Sotorasib has demonstrated “meaningful anticancer activity” in pretreated patients with KRASG12C-mutated, advanced pancreatic cancer, according to an American Society of Clinical Oncology (ASCO) Plenary Series presentation.
These results, from the phase 1/2 CodeBreak 100 trial, were presented by John H. Strickler, MD, of Duke University Medical Center in Durham, North Carolina.
The ongoing CodeBreak 100 trial (ClinicalTrials.gov Identifier: NCT03600883) is enrolling patients with KRASG12C-mutated, advanced solid tumors. The current analysis includes only patients with advanced pancreatic cancer who had received 1 or more prior systemic therapies.
Dr Strickler presented results in 38 patients, 12 who were enrolled in the phase 1 dose-escalation portion of the study and 26 who were enrolled in the phase 2 portion. All 38 patients received sotorasib at 960 mg once daily.
The median age of the patients was 65.5 years (range, 45-81 years). Most patients were men (76.3%), and most had an Eastern Cooperative Oncology Group performance status of 0 (31.6%) or 1 (57.9%). All patients had stage IV disease at enrollment, and 55.3% had stage IV disease at diagnosis. The median number of prior therapies was 2 (range, 1-8), and 78.9% of patients had received at least 2 prior treatments.
The median duration of sotorasib treatment was 4.1 months. The objective response rate was 21.1%, with all 8 responders having a partial response. The disease control rate was 84.2%.
The median duration of response was 5.7 months. At a median follow-up of 16.8 months, the median progression-free survival was 4.0 months, and the median overall survival was 6.9 months.
Dr Strickler highlighted the outcome of 1 patient in particular, a 64-year-old woman who was diagnosed with stage IV disease. The patient had a 42% reduction in tumor volume with sotorasib treatment. The target lesion, which had measured 2.2 cm at baseline, had decreased to 0.8 cm at 18 weeks.
The median time to response for this patient was 1.3 months, and the median duration of response was 5.8 months. The patient had no treatment-related adverse events (TRAEs). Unfortunately, she withdrew from the study after moving and died shortly after discontinuing treatment, Dr Strickler said.
For the entire cohort, the incidence of TRAEs was 42.1%. Grade 3 TRAEs included diarrhea (5.3%), fatigue (5.3%), abdominal pain (2.6%), alanine aminotransferase increase (2.6%), aspartate aminotransferase increase (2.6%), pleural effusion (2.6%), and pulmonary embolism (2.6%).
There were no grade 4 or 5 TRAEs, and none of the TRAEs led to discontinuation of sotorasib.

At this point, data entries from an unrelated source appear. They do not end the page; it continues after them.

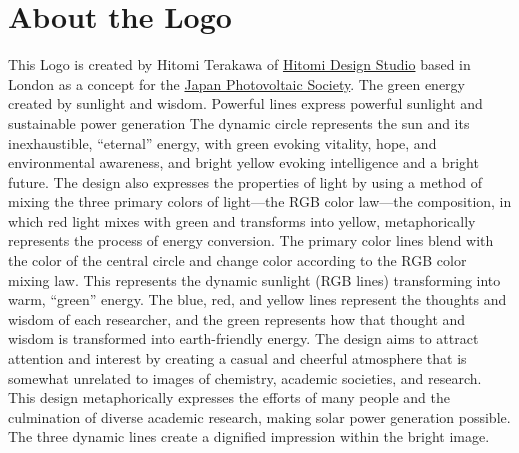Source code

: \documentclass{pst-icon}
\begin{document}
\section{About the Logo}
This Logo is created by Hitomi Terakawa of \href{hitomidesigns.com}{Hitomi Design Studio} based in London as a concept for the \href{https://www.j-pvs.jp/en/}{Japan Photovoltaic Society}. The green energy created by sunlight and wisdom. Powerful lines express powerful sunlight and sustainable power generation 
The dynamic circle represents the sun and its inexhaustible, ``eternal'' energy, with green evoking vitality, hope, and environmental awareness, and bright yellow evoking intelligence and a bright future.
The design also expresses the properties of light by using a method of mixing the three primary colors of light---the RGB color law---the composition, in which red light mixes with green and transforms into yellow, metaphorically represents the process of energy conversion. The primary color lines blend with the color of the central circle and change color according to the RGB color mixing law. This represents the dynamic sunlight (RGB lines) transforming into warm, ``green'' energy. The blue, red, and yellow lines represent the thoughts and wisdom of each researcher, and the green represents how that thought and wisdom is transformed into earth-friendly energy.
The design aims to attract attention and interest by creating a casual and cheerful atmosphere that is somewhat unrelated to images of chemistry, academic societies, and research.
This design metaphorically expresses the efforts of many people and the culmination of diverse academic research, making solar power generation possible. The three dynamic lines create a dignified impression within the bright image.
\end{document}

Sotorasib demonstrated “meaningful anticancer activity” and was well tolerated in this patient population, Dr Strickler said in closing.
“This is the largest dataset so far evaluating a KRASG12C inhibitor in heavily pretreated KRASG12C-mutated pancreatic cancer with a resulting centrally confirmed objective response rate of 21% and a disease control rate of 84%,” Dr Strickler said. “These data support further exploration of sotorasib in this patient population with high unmet medical need.”
Disclosures: This research was supported by Amgen. Some study authors declared affiliations with biotech, pharmaceutical, and/or device companies. Please see the original reference for a full list of disclosures.
Strickler JH, Satake H, Hollebecque A, et al. First data for sotorasib in patients with pancreatic cancer with KRAS p.G12C mutation: A phase I/II study evaluating efficacy and safety. ASCO Plenary Series; February 15, 2022. Abstract 360490.